A Life That Shows Forth Faith

Almighty and everlasting God, who in the Paschal mystery established the new covenant of reconciliation: Grant that all who have been reborn into the fellowship of Christ’s Body may show forth in their lives what they profess by their faith; through Jesus Christ our Lord, who lives and reigns with you and the Holy Spirit, one God, for ever and ever. Amen.
Several years ago, in a small blank-as-a-canvas hospital room, with just a few chairs, I sat with a grandmother, some aunts and uncles, and a couple ICU doctors, delivering News. The elder children were injured, but would be alright. The youngest, somewhere between baby and toddlerhood, would not survive. When this grandmother, this matriarch, heard this News she said, through tears:

Gracias, Señor, por mis hijos.
Gracias que los pude abrazar ayer.
Gracias que pasamos este fin de semana juntos.

Thank you, Lord, for my children.
Thank you that I was able to hug them yesterday.
Thank you that we spent this past weekend together.

As aunts and uncles piled on her, embracing one another in grieving love, and as she continued to lament in prayer, I sat there in awe. Now, years later, with many more difficult bits of News under my belt, I have seen this same reaction a few more times, and I am still in awe. This is how I want my soul to be formed. This is how I want my life to show forth my faith:

Confronted with even the hardest, most painful things the world slings at me, I want to be a person who reflexively runs straight to my loving Lord because I have trained for it in smaller moments. Like an athlete building certain muscles and movement patterns to be effective in their sport, I want to be a person who has the soul training to give thanks in the face of hardship; because giving thanks to God in this way is an act of defiance against the narrative that death wins. It is refusing to be won over by the lie that grief, pain, and wrongness get to define our story, because we know that Jesus is risen. We are not “uninformed about those who sleep in death” and therefore “do not grieve like the rest of mankind, who have no hope. For we believe that Jesus died and rose again, and so we believe that God will bring with Jesus those who have fallen asleep in him.” (1 Thessalonians 4:13-14). This faithful grandmother, who had been following Jesus must have been training her soul for years to give thanks every time she came across an inconvenience or disappointment.
Just like Paul writes in 1 Corinthians 9:24-26 “Everyone who competes in the games goes into strict training. They do it to get a crown that will not last, but we do it to get a crown that will last forever. Therefore I do not run like someone running aimlessly; I do not fight like a boxer beating the air.” Listening to this woman I realized that you cannot do that in the big moments unless you have done it in the small ones. Just like you can’t compete in a sport unless you’ve done drills to gain skill in the particular movements it requires.

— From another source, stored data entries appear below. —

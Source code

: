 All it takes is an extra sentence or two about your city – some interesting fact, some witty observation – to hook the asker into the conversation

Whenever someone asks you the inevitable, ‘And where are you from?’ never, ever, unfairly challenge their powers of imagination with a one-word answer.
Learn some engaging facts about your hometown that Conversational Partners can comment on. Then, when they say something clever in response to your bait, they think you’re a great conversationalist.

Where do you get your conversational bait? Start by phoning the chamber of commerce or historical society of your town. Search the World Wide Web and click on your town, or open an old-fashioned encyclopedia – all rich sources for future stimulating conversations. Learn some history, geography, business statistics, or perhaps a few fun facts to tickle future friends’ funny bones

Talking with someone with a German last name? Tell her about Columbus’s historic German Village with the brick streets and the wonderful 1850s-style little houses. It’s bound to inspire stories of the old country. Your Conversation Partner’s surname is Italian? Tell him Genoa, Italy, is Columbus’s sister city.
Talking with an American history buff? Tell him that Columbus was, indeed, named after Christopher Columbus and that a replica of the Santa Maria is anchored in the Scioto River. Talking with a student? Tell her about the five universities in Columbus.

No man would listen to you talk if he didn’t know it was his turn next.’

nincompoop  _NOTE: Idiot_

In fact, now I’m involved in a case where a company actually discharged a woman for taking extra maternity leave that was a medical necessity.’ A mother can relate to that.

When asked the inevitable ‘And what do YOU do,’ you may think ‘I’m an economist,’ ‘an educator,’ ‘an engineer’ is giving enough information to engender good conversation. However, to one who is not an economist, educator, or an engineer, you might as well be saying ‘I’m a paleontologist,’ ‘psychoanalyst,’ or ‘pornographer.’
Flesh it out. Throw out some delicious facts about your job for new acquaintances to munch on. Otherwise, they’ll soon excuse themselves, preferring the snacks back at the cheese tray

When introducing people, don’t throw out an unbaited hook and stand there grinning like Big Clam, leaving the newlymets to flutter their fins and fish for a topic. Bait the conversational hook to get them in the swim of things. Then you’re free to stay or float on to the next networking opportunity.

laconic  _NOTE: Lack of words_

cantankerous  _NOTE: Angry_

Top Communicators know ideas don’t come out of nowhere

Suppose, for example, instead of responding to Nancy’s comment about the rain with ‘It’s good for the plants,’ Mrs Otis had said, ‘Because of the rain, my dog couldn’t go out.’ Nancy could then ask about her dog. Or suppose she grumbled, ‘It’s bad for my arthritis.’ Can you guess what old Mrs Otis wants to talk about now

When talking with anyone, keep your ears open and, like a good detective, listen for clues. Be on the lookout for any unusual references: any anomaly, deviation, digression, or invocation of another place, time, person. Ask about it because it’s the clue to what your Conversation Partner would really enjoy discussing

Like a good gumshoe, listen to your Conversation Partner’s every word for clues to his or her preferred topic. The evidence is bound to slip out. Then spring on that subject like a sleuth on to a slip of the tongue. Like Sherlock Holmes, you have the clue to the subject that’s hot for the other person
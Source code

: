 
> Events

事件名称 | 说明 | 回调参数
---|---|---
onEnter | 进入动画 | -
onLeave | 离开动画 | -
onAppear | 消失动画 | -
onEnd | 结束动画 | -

Let us train our souls in in God-ward-ness. What drill stands out to you today? What if we train ourselves to turn toward God by telling him about each big emotion we have? Or train to look for things to thank him for in all the small disappointments of daily life. Doing this not as a way to ignore hard things, but to recognize that there’s always a both-and? Or what if we trained ourselves to forgive each little slight, acknowledging the hurt and then releasing it at the foot of the cross?
What if we then moved on to bigger things, like trusting God to provide for us if we have to let go of a job? Or doing something scary that he may be asking us to do? Maybe then, one day, in the face of big Loss, we’ll be able to say, “Thank you God for the time you gave me with this beloved person… or place… or job… and thank you that you’re redeeming all things. I can’t wait to see what you’ll do with this.”